Of course, there are detractors who dismiss the Morgan Report as racist, and seek to deny its consideration by anyone involved in the debates over sovereignty and the overthrow. But when reading the Morgan report we must remember that the year was 1894. White people in America did not hesitate to express racial prejudice toward "Negroes" and others with dark skin. White politicians sometimes regarded them as less than fully human, or childlike; or treated them with arrogance and condescension. Slavery had ended only 39 years previously; Negroes were not allowed to vote in the Southern states; and Jim Crow laws were in effect. Some of the U.S. Senators had fought for the Confederate States in the Civil War, including Brigadier General Morgan himself. Some readers may be offended by some of the racial prejudice and condescension contained in some of the testimonies. Some of the Senators also asked witnesses questions about life in Hawai'i indicating those Senators had a woeful lack of knowledge about Hawai'i's high degree of civilization. Today's readers must try to put aside our own prejudice against anyone who spoke in such a way "back in the day." The historical documents and factual eyewitness accounts must be judged on their merits rather than merely dismissing them in the same ad-himinem way that some witnesses dismissed non-whites.

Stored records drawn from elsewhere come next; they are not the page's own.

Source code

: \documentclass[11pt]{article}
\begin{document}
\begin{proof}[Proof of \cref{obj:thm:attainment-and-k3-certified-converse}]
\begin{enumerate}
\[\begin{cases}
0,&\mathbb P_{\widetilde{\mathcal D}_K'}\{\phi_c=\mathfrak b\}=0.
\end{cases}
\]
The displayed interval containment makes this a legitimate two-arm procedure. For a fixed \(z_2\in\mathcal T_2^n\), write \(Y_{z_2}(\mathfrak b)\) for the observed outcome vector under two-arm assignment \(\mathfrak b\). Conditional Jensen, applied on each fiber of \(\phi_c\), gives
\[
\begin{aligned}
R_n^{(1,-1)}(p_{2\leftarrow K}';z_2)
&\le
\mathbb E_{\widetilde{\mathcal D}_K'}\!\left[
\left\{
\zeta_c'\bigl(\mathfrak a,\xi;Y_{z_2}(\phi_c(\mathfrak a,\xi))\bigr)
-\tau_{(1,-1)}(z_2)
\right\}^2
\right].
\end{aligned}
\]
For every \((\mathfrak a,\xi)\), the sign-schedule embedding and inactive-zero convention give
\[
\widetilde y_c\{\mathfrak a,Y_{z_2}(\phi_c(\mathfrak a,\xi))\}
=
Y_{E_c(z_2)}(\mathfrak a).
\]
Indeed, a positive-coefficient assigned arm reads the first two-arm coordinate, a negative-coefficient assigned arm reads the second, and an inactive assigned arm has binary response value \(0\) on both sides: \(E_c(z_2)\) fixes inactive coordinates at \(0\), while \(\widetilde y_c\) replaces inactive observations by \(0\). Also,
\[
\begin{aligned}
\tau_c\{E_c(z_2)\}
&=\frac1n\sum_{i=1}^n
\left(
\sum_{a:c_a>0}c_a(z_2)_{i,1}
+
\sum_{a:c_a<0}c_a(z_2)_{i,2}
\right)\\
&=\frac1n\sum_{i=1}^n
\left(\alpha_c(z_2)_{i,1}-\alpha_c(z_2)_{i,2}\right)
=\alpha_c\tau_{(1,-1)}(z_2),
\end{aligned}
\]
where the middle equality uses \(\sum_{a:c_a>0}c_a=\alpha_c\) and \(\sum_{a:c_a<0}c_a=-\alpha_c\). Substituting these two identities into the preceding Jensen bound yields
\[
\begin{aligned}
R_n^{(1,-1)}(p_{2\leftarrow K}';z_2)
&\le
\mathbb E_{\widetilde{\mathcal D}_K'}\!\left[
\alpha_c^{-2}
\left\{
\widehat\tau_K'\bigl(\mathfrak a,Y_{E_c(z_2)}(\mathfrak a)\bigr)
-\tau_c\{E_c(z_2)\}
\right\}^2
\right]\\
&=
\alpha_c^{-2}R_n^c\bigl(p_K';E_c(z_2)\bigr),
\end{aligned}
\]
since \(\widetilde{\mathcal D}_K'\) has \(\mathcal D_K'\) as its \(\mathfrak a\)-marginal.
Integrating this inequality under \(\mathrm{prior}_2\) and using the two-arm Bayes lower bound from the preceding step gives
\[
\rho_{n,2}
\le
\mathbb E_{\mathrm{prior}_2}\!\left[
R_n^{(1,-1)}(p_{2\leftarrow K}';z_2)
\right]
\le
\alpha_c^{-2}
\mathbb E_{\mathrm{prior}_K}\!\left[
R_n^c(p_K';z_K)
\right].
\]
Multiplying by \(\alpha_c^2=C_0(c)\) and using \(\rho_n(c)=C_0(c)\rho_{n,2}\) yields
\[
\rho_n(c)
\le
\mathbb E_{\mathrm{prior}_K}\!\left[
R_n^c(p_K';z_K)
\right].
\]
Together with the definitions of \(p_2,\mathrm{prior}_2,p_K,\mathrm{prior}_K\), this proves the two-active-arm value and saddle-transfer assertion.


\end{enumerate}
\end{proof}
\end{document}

In the interest of making the Morgan Report available as soon as possible, we are releasing it to the public even though substantial portions of it have not yet been given a pretty appearance. The entire report is on the internet and searchable. Hundreds of pages have been made easy to read. Other hundreds of pages are still in the raw form produced by an optical character reader, which delivers the contents of each double-page in the hard-to-read form of continuous text all run together with no paragraph breaks. About 5% of the content, scattered unpredictably throughout every page, is incorrect digitization of letters or numbers the machine "saw" in a photographed page from the original book. A capital "F" might be interpreted by the machine as an "R", especially if there's a fly speck or discoloration on the original document. Editing the individual pages is time-consuming, tedious, and also subject to occasional errors made by exhausted editors. We welcome help in completing this important job. Please contact the editor at if you'd like to volunteer for this project or similar ones in the future.

About the authors

Jere Krischel

Jere sitting at his desk in front of an Ibanez ATK 305

Lives in California. Manager of programming team at Kaiser Permanente Information Technology, Southern California. Graduated USC 1995, B.S. Computer Engineering/Computer Science. Born and raised in Hawai'i. Mixed ancestry, including Japanese, Chinese, Spanish, Filipino, German and Irish. Grand uncle Kiyoshi Masunaga died in WWII as part of the 442nd. Played with Punahou School Orchestra in Carnegie Hall 1990. Majority of family still live on Oahu and the Big Island. Attended Punahou School from kindergarten until 11th grade, leaving for early admission to USC Resident Honors Program. Married with two children, son 8, daughter 4 months.

Kenneth R. Conklin, Ph.D.

Ken Conklin at Valley of the Temples cemetery, Temple Valley, Kane'ohe, Hawaii

B.S., M.S., Ph.D University of Illinois, Phi Beta Kappa et. al. Independent scholar and consultant on Hawaiian sovereignty. Formerly Associate Professor of Philosophy and Educational Theory, Boston University 45 publications in scholarly journals Also high school Mathematics teacher. Resident of Kane'ohe since 1992. English/Irish ancestry.

Was the first person with no native ancestry to run for OHA trustee, in 2000, placing 4th out of 20 candidates for one at-large seat (winner was Haunani Apoliona).

Taught a very controversial 12-hour course on Hawaiian Sovereignty at UH Manoa, Fall, 2002; also Mathematics courses at Windward Community College.